The Rape of Harriet Tubman

This year marked the 100th anniversary of the passing of Harriet Tubman. I had the opportunity to celebrate that fact when organizing a special symposium back in March, resulting in some thought-provoking critical papers on her legacy of resistance, which I’m currently guest-editing for Meridians: Feminism, Race, Transnationalism.

One of the more interesting conversations that came out of this event questioned why, on the anniversary of her death, we have yet to experience an epic cinematic treatment of her life. She certainly qualified for that great Hollywood biopic. Against all odds, as a disabled enslaved woman, she escaped to freedom–having learned of the Underground Railroad network that included support from black and white allies–and once she made it to the other side returned to slavery 17 more times to free countless other slaves.

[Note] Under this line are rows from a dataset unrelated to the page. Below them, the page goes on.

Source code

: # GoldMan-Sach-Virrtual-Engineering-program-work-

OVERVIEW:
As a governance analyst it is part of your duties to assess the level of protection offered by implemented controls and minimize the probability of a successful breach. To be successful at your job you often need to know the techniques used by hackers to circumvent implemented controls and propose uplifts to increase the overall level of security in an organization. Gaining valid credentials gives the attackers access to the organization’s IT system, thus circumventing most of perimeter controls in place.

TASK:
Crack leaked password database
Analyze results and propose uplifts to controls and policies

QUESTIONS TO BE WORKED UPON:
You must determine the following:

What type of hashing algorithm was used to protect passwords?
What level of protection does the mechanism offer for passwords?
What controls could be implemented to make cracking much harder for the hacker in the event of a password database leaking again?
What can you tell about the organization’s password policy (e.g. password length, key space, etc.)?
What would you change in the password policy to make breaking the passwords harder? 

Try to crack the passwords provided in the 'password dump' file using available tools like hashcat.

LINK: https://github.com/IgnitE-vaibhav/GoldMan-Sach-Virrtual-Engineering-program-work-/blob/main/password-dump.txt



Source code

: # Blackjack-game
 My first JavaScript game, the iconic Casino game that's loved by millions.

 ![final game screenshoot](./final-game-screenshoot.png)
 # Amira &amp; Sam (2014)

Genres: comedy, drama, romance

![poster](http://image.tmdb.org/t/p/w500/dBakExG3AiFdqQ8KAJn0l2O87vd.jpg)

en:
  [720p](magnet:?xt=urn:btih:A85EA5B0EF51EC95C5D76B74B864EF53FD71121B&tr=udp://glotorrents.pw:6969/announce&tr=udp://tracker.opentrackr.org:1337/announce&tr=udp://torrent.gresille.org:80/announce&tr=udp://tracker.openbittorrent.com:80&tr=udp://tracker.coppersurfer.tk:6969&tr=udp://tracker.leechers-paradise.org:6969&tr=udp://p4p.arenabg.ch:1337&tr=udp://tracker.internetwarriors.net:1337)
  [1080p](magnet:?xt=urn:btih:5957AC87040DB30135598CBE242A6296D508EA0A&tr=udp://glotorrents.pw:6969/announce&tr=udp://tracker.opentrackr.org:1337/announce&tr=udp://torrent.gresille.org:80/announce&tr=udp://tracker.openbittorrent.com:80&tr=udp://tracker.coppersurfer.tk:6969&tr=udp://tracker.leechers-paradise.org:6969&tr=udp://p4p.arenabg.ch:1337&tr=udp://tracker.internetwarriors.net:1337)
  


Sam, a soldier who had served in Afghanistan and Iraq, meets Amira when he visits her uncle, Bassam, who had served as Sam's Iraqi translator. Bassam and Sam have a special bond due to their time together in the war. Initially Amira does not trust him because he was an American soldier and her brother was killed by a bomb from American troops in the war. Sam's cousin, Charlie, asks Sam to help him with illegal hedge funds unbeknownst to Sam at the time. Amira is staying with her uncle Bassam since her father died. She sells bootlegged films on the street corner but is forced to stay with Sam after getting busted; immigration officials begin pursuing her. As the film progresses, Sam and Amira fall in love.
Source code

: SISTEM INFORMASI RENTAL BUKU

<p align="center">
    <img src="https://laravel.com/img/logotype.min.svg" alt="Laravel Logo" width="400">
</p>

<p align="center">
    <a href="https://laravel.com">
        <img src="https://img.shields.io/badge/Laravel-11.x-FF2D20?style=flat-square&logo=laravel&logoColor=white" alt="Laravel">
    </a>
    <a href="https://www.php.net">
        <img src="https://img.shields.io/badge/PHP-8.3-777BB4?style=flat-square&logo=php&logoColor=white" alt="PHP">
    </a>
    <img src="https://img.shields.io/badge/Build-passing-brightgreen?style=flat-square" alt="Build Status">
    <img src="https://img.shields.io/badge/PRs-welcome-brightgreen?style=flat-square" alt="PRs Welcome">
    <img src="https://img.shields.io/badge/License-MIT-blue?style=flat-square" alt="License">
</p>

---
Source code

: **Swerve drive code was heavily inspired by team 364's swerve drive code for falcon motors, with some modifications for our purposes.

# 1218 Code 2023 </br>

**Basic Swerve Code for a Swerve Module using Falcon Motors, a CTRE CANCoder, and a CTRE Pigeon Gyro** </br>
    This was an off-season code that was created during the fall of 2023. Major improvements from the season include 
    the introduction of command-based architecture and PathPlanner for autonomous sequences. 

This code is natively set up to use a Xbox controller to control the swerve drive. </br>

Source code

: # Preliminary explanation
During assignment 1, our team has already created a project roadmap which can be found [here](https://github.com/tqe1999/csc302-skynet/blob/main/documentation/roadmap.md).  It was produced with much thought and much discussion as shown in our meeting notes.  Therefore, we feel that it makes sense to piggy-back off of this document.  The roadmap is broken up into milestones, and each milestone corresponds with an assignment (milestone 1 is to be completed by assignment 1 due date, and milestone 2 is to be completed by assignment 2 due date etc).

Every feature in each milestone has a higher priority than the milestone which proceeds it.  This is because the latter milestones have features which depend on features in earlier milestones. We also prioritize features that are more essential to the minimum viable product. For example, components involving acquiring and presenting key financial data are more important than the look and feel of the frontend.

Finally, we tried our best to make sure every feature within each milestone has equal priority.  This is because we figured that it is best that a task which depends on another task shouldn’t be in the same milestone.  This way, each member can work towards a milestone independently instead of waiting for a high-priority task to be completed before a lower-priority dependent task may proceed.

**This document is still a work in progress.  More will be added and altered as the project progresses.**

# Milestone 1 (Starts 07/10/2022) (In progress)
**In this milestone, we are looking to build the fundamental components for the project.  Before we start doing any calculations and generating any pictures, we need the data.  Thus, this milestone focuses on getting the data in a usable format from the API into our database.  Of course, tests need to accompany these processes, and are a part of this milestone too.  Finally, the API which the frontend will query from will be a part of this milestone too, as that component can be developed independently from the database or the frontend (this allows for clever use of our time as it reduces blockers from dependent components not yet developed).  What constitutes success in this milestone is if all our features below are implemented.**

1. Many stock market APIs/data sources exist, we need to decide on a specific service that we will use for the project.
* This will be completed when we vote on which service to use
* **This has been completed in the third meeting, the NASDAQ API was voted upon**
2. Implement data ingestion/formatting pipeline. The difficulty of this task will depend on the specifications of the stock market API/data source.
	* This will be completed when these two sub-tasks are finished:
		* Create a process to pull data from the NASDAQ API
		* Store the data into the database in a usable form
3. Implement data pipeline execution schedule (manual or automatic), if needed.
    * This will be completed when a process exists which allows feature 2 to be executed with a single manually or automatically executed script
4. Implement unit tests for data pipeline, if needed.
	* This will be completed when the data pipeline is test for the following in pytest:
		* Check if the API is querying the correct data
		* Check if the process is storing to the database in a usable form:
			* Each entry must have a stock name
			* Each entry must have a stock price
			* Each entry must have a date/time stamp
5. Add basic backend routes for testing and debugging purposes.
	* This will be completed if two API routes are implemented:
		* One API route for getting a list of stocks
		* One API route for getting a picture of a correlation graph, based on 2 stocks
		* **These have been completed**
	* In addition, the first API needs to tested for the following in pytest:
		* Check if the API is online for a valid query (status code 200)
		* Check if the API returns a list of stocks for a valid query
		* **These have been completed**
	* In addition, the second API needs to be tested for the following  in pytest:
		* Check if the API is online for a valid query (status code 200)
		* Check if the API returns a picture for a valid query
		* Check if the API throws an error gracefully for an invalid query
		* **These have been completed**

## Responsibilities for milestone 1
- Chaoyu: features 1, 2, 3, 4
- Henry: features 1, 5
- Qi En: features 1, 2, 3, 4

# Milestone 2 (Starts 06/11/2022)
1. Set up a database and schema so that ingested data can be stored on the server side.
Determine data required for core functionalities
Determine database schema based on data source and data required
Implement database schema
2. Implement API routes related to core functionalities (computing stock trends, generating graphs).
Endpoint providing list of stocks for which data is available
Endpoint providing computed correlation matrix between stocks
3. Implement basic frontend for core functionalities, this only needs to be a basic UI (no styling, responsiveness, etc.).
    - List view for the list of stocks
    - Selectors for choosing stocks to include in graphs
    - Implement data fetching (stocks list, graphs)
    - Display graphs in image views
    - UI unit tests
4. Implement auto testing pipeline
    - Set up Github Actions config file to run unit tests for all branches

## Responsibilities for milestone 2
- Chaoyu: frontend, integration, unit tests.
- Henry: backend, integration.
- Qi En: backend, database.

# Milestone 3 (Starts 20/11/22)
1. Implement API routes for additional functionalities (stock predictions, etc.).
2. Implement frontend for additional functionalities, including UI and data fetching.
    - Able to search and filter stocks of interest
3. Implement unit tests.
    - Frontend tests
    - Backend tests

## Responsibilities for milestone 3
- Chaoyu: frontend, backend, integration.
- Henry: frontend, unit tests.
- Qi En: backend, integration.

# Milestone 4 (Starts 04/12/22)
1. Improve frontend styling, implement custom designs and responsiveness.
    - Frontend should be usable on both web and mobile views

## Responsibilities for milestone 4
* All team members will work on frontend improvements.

Tubman used all sorts of wit and trickery to enable her dangerous journey in this secretive network, and even believed in her divine right and power to engage in liberation. She collaborated with John Brown on the raid at Harper’s Ferry, recruiting slaves for the project, but her illness at the time prevented her from taking part in the uprising. During the Civil War, she served as a Union army spy, nurse and soldier, and in 1863, she led a successful military campaign on Combahee River in South Carolina, resulting in the liberation of 750 slaves.
In short, she’s the stuff of legend–for black history, women’s history, American history. The fictional Django from Django Unchained ain’t got nothing on her!
But on the year of her centennial anniversary, what does Tubman get instead of the great Hollywood biopic? She gets a “sex tape.”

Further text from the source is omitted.